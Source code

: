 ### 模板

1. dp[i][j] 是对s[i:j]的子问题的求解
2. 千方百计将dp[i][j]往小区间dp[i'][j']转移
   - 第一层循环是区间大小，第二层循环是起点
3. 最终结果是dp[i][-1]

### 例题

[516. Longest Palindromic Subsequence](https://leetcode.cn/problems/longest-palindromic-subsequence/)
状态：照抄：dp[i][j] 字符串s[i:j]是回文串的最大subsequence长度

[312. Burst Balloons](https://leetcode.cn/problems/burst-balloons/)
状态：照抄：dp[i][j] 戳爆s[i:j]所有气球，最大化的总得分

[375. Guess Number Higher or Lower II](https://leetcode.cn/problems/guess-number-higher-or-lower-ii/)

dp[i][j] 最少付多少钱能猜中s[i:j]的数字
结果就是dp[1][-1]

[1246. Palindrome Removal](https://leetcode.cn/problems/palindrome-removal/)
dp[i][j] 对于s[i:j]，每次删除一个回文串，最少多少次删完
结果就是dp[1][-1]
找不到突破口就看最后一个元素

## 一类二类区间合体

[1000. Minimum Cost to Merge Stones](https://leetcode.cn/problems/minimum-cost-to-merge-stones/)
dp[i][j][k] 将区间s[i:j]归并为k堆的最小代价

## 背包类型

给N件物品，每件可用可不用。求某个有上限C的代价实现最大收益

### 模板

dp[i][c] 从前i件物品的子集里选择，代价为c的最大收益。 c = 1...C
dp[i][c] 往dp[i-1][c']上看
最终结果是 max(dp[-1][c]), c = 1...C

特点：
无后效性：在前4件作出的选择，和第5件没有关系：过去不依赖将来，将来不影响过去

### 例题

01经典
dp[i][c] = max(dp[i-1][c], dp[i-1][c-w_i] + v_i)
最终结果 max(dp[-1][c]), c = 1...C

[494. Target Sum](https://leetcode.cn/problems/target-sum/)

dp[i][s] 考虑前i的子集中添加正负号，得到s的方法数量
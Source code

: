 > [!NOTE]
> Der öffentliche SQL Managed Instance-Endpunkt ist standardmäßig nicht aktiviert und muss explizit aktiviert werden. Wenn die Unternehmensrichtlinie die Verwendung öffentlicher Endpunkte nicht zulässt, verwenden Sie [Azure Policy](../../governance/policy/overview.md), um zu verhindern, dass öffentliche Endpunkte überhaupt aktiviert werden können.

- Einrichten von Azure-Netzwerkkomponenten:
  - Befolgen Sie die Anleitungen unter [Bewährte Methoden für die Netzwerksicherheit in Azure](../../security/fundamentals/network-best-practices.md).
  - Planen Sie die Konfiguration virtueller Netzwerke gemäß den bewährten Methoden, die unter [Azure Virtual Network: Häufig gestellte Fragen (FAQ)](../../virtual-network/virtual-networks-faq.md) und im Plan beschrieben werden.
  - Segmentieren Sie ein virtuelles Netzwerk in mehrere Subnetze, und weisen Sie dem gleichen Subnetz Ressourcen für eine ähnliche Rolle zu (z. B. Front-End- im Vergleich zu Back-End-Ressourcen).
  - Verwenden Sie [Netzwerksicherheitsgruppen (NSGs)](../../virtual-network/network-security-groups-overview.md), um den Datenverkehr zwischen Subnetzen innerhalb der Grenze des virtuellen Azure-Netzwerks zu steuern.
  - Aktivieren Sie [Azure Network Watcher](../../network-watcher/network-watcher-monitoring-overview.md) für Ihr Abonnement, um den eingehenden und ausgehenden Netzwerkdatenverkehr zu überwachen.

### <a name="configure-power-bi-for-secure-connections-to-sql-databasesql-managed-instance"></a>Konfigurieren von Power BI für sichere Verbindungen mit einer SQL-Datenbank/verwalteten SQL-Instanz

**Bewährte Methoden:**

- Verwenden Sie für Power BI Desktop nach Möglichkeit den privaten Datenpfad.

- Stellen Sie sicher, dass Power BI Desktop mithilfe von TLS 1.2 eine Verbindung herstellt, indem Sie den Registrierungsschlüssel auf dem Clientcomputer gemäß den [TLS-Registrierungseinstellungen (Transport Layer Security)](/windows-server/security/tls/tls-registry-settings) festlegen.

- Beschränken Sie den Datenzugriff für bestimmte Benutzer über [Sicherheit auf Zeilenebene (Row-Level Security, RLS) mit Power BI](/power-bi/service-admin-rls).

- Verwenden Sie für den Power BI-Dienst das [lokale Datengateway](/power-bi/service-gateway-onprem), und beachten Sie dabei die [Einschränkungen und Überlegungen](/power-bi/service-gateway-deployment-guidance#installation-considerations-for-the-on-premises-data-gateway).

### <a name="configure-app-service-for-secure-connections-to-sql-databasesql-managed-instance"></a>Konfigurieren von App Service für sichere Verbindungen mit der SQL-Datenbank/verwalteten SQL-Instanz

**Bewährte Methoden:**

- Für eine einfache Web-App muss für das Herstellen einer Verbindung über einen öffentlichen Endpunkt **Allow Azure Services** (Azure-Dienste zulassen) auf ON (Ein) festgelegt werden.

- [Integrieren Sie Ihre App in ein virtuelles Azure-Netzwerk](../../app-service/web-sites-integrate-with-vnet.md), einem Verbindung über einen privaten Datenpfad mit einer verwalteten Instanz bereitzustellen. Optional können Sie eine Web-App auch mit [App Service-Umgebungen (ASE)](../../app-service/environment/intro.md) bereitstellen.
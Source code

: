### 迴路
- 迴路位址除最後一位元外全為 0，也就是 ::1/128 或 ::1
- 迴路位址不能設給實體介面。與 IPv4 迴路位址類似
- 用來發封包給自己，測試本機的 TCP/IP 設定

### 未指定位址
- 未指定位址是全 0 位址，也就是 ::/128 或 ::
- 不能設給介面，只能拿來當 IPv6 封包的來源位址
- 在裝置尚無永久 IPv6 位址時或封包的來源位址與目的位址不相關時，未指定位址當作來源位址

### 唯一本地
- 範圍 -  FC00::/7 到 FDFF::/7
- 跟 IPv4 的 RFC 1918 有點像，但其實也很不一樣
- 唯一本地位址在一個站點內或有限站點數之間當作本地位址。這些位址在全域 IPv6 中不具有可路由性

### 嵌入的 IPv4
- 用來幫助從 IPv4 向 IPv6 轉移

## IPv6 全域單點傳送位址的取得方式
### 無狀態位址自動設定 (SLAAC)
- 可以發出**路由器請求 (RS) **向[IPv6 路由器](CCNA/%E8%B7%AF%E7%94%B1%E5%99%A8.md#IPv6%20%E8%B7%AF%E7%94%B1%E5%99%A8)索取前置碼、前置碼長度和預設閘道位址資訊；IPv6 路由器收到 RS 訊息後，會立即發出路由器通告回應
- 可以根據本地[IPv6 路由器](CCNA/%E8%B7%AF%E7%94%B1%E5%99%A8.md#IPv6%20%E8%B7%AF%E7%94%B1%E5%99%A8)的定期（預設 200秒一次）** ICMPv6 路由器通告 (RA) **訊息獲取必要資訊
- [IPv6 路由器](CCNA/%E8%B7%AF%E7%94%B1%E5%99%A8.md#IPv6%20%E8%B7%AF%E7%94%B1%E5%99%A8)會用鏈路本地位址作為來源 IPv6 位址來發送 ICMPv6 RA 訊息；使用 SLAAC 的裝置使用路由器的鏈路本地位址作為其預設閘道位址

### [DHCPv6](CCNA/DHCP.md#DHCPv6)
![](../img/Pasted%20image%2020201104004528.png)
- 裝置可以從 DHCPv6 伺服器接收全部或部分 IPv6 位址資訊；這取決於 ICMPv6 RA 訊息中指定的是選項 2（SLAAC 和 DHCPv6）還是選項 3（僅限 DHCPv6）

*-*-*

◆ **Exercise directions**
Only what runs from the line containing "- 在裝置尚無永久 IPv6" through the final line of the entries above belongs in the answer, restated exactly.

◆ **Response to this task**
- 在裝置尚無永久 IPv6 位址時或封包的來源位址與目的位址不相關時，未指定位址當作來源位址

### 唯一本地
- 範圍 -  FC00::/7 到 FDFF::/7
- 跟 IPv4 的 RFC 1918 有點像，但其實也很不一樣
- 唯一本地位址在一個站點內或有限站點數之間當作本地位址。這些位址在全域 IPv6 中不具有可路由性

### 嵌入的 IPv4
- 用來幫助從 IPv4 向 IPv6 轉移

## IPv6 全域單點傳送位址的取得方式
### 無狀態位址自動設定 (SLAAC)
- 可以發出**路由器請求 (RS) **向[IPv6 路由器](CCNA/%E8%B7%AF%E7%94%B1%E5%99%A8.md#IPv6%20%E8%B7%AF%E7%94%B1%E5%99%A8)索取前置碼、前置碼長度和預設閘道位址資訊；IPv6 路由器收到 RS 訊息後，會立即發出路由器通告回應
- 可以根據本地[IPv6 路由器](CCNA/%E8%B7%AF%E7%94%B1%E5%99%A8.md#IPv6%20%E8%B7%AF%E7%94%B1%E5%99%A8)的定期（預設 200秒一次）** ICMPv6 路由器通告 (RA) **訊息獲取必要資訊
- [IPv6 路由器](CCNA/%E8%B7%AF%E7%94%B1%E5%99%A8.md#IPv6%20%E8%B7%AF%E7%94%B1%E5%99%A8)會用鏈路本地位址作為來源 IPv6 位址來發送 ICMPv6 RA 訊息；使用 SLAAC 的裝置使用路由器的鏈路本地位址作為其預設閘道位址

### [DHCPv6](CCNA/DHCP.md#DHCPv6)
![](../img/Pasted%20image%2020201104004528.png)
- 裝置可以從 DHCPv6 伺服器接收全部或部分 IPv6 位址資訊；這取決於 ICMPv6 RA 訊息中指定的是選項 2（SLAAC 和 DHCPv6）還是選項 3（僅限 DHCPv6）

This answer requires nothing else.